Il fait nuit noire lorsque je suis réveillé par Élise. Elle me secoue brutalement par l'épaule, et me souffle une phrase que je ne comprends pas. Je suis totalement désorienté, aveuglé par les ténèbres profondes qui inondent la pièce. Mon esprit refait lentement surface : la nouvelle maison. Nous sommes dans la nouvelle maison.

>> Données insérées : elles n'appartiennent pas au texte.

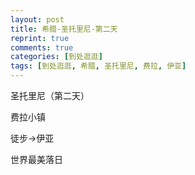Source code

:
 ```yaml
---
layout: post
title: 希腊-圣托里尼-第二天
reprint: true
comments: true
categories: [到处逛逛]
tags: [到处逛逛, 希腊, 圣托里尼, 费拉, 伊亚]
---
```


圣托里尼（第二天）

费拉小镇

徒步->伊亚

世界最美落日


<script>
    photos=[
        ["http://of74i8aex.bkt.clouddn.com/images/20170920/DSC07643.jpg", "出发->费拉", "75%"],
        ["http://of74i8aex.bkt.clouddn.com/images/20170920/DSC07649.jpg", "悬崖边鳞次栉比的小白房", "75%"],
        ["http://of74i8aex.bkt.clouddn.com/images/20170920/DSC07652.jpg", "远处火山岛，打卡", "75%"],
        ["http://of74i8aex.bkt.clouddn.com/images/20170920/DSC07656.jpg", "", "75%"],
        ["http://of74i8aex.bkt.clouddn.com/images/20170920/DSC07662.jpg", "", "75%"],
        ["http://of74i8aex.bkt.clouddn.com/images/20170920/DSC07663.jpg", "", "75%"],
        ["http://of74i8aex.bkt.clouddn.com/images/20170920/DSC07664.jpg", "费拉小镇", "75%"],
        ["http://of74i8aex.bkt.clouddn.com/images/20170920/DSC07665.jpg", "", "75%"],
        ["http://of74i8aex.bkt.clouddn.com/images/20170920/DSC07666.jpg", "", "75%"],
        ["http://of74i8aex.bkt.clouddn.com/images/20170920/DSC07668.jpg", "", "75%"],
        ["http://of74i8aex.bkt.clouddn.com/images/20170920/DSC07671.jpg", "", "75%"],
        ["http://of74i8aex.bkt.clouddn.com/images/20170920/DSC07673.jpg", "", "75%"],
        ["http://of74i8aex.bkt.clouddn.com/images/20170920/DSC07676.jpg", "晒太阳的猫", "75%"],
        ["http://of74i8aex.bkt.clouddn.com/images/20170920/DSC07677.jpg", "", "75%"],
        ["http://of74i8aex.bkt.clouddn.com/images/20170920/DSC07678.jpg", "", "75%"],
        ["http://of74i8aex.bkt.clouddn.com/images/20170920/DSC07679.jpg", "", "75%"],
        ["http://of74i8aex.bkt.clouddn.com/images/20170920/DSC07680.jpg", "", "75%"],
        ["http://of74i8aex.bkt.clouddn.com/images/20170920/DSC07684.jpg", "", "75%"],
        ["http://of74i8aex.bkt.clouddn.com/images/20170920/DSC07686.jpg", "", "75%"],
        ["http://of74i8aex.bkt.clouddn.com/images/20170920/DSC07691.jpg", "", "75%"],
        ["http://of74i8aex.bkt.clouddn.com/images/20170920/DSC07698.jpg", "", "75%"],
        ["http://of74i8aex.bkt.clouddn.com/images/20170920/DSC07703.jpg", "", "75%"],
        ["http://of74i8aex.bkt.clouddn.com/images/20170920/DSC07704.jpg", "", "75%"],
        ["http://of74i8aex.bkt.clouddn.com/images/20170920/DSC07707.jpg", "", "75%"],
        ["http://of74i8aex.bkt.clouddn.com/images/20170920/DSC07713.jpg", "", "75%"],
        ["http://of74i8aex.bkt.clouddn.com/images/20170920/DSC07720.jpg", "", "75%"],
        ["http://of74i8aex.bkt.clouddn.com/images/20170920/DSC07721.jpg", "", "75%"],
        ["http://of74i8aex.bkt.clouddn.com/images/20170920/DSC07726.jpg", "蓝顶教堂", "75%"],
        ["http://of74i8aex.bkt.clouddn.com/images/20170920/DSC07735.jpg", "", "75%"],
        ["http://of74i8aex.bkt.clouddn.com/images/20170920/DSC07749.jpg", "", "75%"],
        ["http://of74i8aex.bkt.clouddn.com/images/20170920/DSC07758.jpg", "", "75%"],
        ["http://of74i8aex.bkt.clouddn.com/images/20170920/DSC07759.jpg", "", "75%"],
        ["http://of74i8aex.bkt.clouddn.com/images/20170920/DSC07760.jpg", "", "75%"],
        ["http://of74i8aex.bkt.clouddn.com/images/20170920/DSC07761.jpg", "街边小店", "75%"],
        ["http://of74i8aex.bkt.clouddn.com/images/20170920/DSC07764.jpg", "", "75%"],
        ["http://of74i8aex.bkt.clouddn.com/images/20170920/DSC07767.jpg", "", "75%"],
        ["http://of74i8aex.bkt.clouddn.com/images/20170920/DSC07772.jpg", "", "75%"],
        ["http://of74i8aex.bkt.clouddn.com/images/20170920/DSC07773.jpg", "", "75%"],
        ["http://of74i8aex.bkt.clouddn.com/images/20170920/DSC07774.jpg", "", "75%"],
        ["http://of74i8aex.bkt.clouddn.com/images/20170920/DSC07776.jpg", "", "75%"],
        ["http://of74i8aex.bkt.clouddn.com/images/20170920/DSC07777.jpg", "", "75%"],
        ["http://of74i8aex.bkt.clouddn.com/images/20170920/DSC07778.jpg", "", "75%"],
        ["http://of74i8aex.bkt.clouddn.com/images/20170920/DSC07783.jpg", "", "75%"],
        ["http://of74i8aex.bkt.clouddn.com/images/20170920/DSC07784.jpg", "", "75%"],
        ["http://of74i8aex.bkt.clouddn.com/images/20170920/DSC07788.jpg", "", "75%"],
        ["http://of74i8aex.bkt.clouddn.com/images/20170920/DSC07789.jpg", "", "75%"],
        ["http://of74i8aex.bkt.clouddn.com/images/20170920/DSC07791.jpg", "", "75%"],
        ["http://of74i8aex.bkt.clouddn.com/images/20170920/DSC07792.jpg", "", "75%"],
        ["http://of74i8aex.bkt.clouddn.com/images/20170920/DSC07797.jpg", "", "75%"],
        ["http://of74i8aex.bkt.clouddn.com/images/20170920/DSC07804.jpg", "", "75%"],
        ["http://of74i8aex.bkt.clouddn.com/images/20170920/DSC07805.jpg", "", "75%"],
        ["http://of74i8aex.bkt.clouddn.com/images/20170920/DSC07806.jpg", "", "75%"],
        ["http://of74i8aex.bkt.clouddn.com/images/20170920/DSC07808.jpg", "", "75%"],
        ["http://of74i8aex.bkt.clouddn.com/images/20170920/DSC07810.jpg", "", "75%"],
        ["http://of74i8aex.bkt.clouddn.com/images/20170920/DSC07821.jpg", "", "75%"],
        ["http://of74i8aex.bkt.clouddn.com/images/20170920/DSC07825.jpg", "", "75%"],
        ["http://of74i8aex.bkt.clouddn.com/images/20170920/DSC07828.jpg", "", "75%"],
        ["http://of74i8aex.bkt.clouddn.com/images/20170920/DSC07829.jpg", "", "75%"],
        ["http://of74i8aex.bkt.clouddn.com/images/20170920/DSC07831.jpg", "一个小山头", "75%"],
        ["http://of74i8aex.bkt.clouddn.com/images/20170920/DSC07837.jpg", "", "75%"],
        ["http://of74i8aex.bkt.clouddn.com/images/20170920/DSC07846.jpg", "", "75%"],
        ["http://of74i8aex.bkt.clouddn.com/images/20170920/DSC07848.jpg", "", "75%"],
        ["http://of74i8aex.bkt.clouddn.com/images/20170920/DSC07853.jpg", "", "75%"],
        ["http://of74i8aex.bkt.clouddn.com/images/20170920/DSC07858.jpg", "", "75%"],
        ["http://of74i8aex.bkt.clouddn.com/images/20170920/DSC07861.jpg", "", "75%"],
        ["http://of74i8aex.bkt.clouddn.com/images/20170920/DSC07866.jpg", "", "75%"],
        ["http://of74i8aex.bkt.clouddn.com/images/20170920/DSC07867.jpg", "", "75%"],
        ["http://of74i8aex.bkt.clouddn.com/images/20170920/DSC07873.jpg", "", "75%"],
        ["http://of74i8aex.bkt.clouddn.com/images/20170920/DSC07879.jpg", "伊亚", "75%"],
        ["http://of74i8aex.bkt.clouddn.com/images/20170920/DSC07881.jpg", "", "75%"],
        ["http://of74i8aex.bkt.clouddn.com/images/20170920/DSC07889.jpg", "", "75%"],
        ["http://of74i8aex.bkt.clouddn.com/images/20170920/DSC07894.jpg", "", "75%"],
        ["http://of74i8aex.bkt.clouddn.com/images/20170920/DSC07898.jpg", "", "75%"],
        ["http://of74i8aex.bkt.clouddn.com/images/20170920/DSC07912.jpg", "", "75%"],
        ["http://of74i8aex.bkt.clouddn.com/images/20170920/DSC07926.jpg", "", "75%"],
        ["http://of74i8aex.bkt.clouddn.com/images/20170920/DSC07927.jpg", "", "75%"],
        ["http://of74i8aex.bkt.clouddn.com/images/20170920/DSC07932.jpg", "", "75%"],
        ["http://of74i8aex.bkt.clouddn.com/images/20170920/DSC07935.jpg", "", "75%"],
        ["http://of74i8aex.bkt.clouddn.com/images/20170920/DSC07936.jpg", "", "75%"],
        ["http://of74i8aex.bkt.clouddn.com/images/20170920/DSC07952.jpg", "", "75%"],
        ["http://of74i8aex.bkt.clouddn.com/images/20170920/DSC07962.jpg", "", "75%"],
        ["http://of74i8aex.bkt.clouddn.com/images/20170920/DSC07972.jpg", "", "75%"],
        ["http://of74i8aex.bkt.clouddn.com/images/20170920/DSC07981.jpg", "", "75%"],
        ["http://of74i8aex.bkt.clouddn.com/images/20170920/DSC08000.jpg", "夕阳西下", "75%"],
        ["http://of74i8aex.bkt.clouddn.com/images/20170920/DSC08001.jpg", "", "75%"],
        ["http://of74i8aex.bkt.clouddn.com/images/20170920/DSC08003.jpg", "", "75%"],
        ["http://of74i8aex.bkt.clouddn.com/images/20170920/DSC08005.jpg", "", "75%"],
        ["http://of74i8aex.bkt.clouddn.com/images/20170920/DSC08008.jpg", "", "75%"],
        ["http://of74i8aex.bkt.clouddn.com/images/20170920/DSC08011.jpg", "悬崖上的白房子呈现金色", "75%"],
        ["http://of74i8aex.bkt.clouddn.com/images/20170920/DSC08014.jpg", "", "75%"],
        ["http://of74i8aex.bkt.clouddn.com/images/20170920/DSC08106.jpg", "", "75%"],
        ["http://of74i8aex.bkt.clouddn.com/images/20170920/DSC08107.jpg", "", "75%"],
        ["http://of74i8aex.bkt.clouddn.com/images/20170920/DSC08131.jpg", "", "75%"],
        ["http://of74i8aex.bkt.clouddn.com/images/20170920/DSC08132.jpg", "天边夜色", "75%"],
        ["http://of74i8aex.bkt.clouddn.com/images/20170920/DSC08139.jpg", "晚安", "75%"],
    ];
    for (var i=0; i<photos.length; i++)
    {
        document.write("<figure><a href=\"" + photos[i][0] + "\" target=\"_blank\">")
        document.write("<img src=\"" + photos[i][0] + "\" alt=\"" + photos[i][1] + "\" width=\"" + photos[i][2] + "\">")
        document.write("</a></figure>")

        if (photos[i].length > 3)
            document.write(photos[i][3] + "<br><br>")
        else if (photos[i][1].length > 0)
            document.write(photos[i][1] + "<br><br>")
        else
            document.write("<br>")
    }
</script>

Je n'essaie même pas d'atteindre la lampe de chevet ou de regarder l'heure sur mon réveil. Il n'y a toujours pas l'électricité. Le corps ankylosé, l'esprit engourdi, je peine à sortir de la stupéfiante torpeur de mon sommeil. Je fixe la fenêtre en face du lit en clignant bêtement des yeux : un orage spectaculaire secoue la forêt de pins qui entoure la maison. Le ciel gronde et explose, fendu par de grandes lignes éblouissantes, tandis que la pluie monte inlassablement à l'assaut de la fenêtre de notre chambre.
Je me redresse péniblement, et j'attends que mes yeux s'habituent à l'obscurité – avant d'être ébloui par un éclair trop proche qui déchire le ciel et projette les ombres des conifères sur la façade de la vieille bâtisse. Élise enfonce ses ongles dans mon bras.
— Quelqu'un frappe à la porte, chuchote-t-elle d'une voix faible. Le regard toujours fixé sur la fenêtre, je tend l'oreille.
— Tu es sûre que c'est pas l'orage ?
— Non, quelqu'un frappe à la porte.
— On est en pleine forêt, Élise. Pourquoi quelqu'un viendrait toquer à notre porte en pleine nuit ?
— Quelqu'un frappe à la porte, tu devrais aller voir, dit-elle d'une voix enrouée.
Je sors du lit en grognant, et m'avance à la fenêtre. Sur le perron en pierre usé en dessous de moi, je distingue effectivement une silhouette ramassée, assaillie par la pluie, qui cogne avec force désespoir sur la porte d'entrée.
Cette vision étrange achève de me réveiller. Intrigué, je traverse la chambre à tâtons pour me rendre au rez-de-chaussée et tirer cette histoire au clair, un début de malaise naissant au creux du ventre.
— Prends ton portable, tiens-toi prête à appeler les secours, dis-je à Élise, restée blottie sous les draps.
Je navigue maladroitement dans le petit couloir menant à l'escalier, dérouté entre ces murs inconnus. Alors que je descends gauchement les marches grinçantes, je vois notre chatte longer le mur du salon, queue baissée – elle aussi sans repères dans ce nouvel environnement particulièrement bruyant. Les cris indistincts de l'inconnu, accompagné de tambourinements frénétiques sur la porte, redoublent soudain d'intensité. La chatte surprise serpente rapidement entre les meubles jusqu'à se fondre dans les ombres opaques.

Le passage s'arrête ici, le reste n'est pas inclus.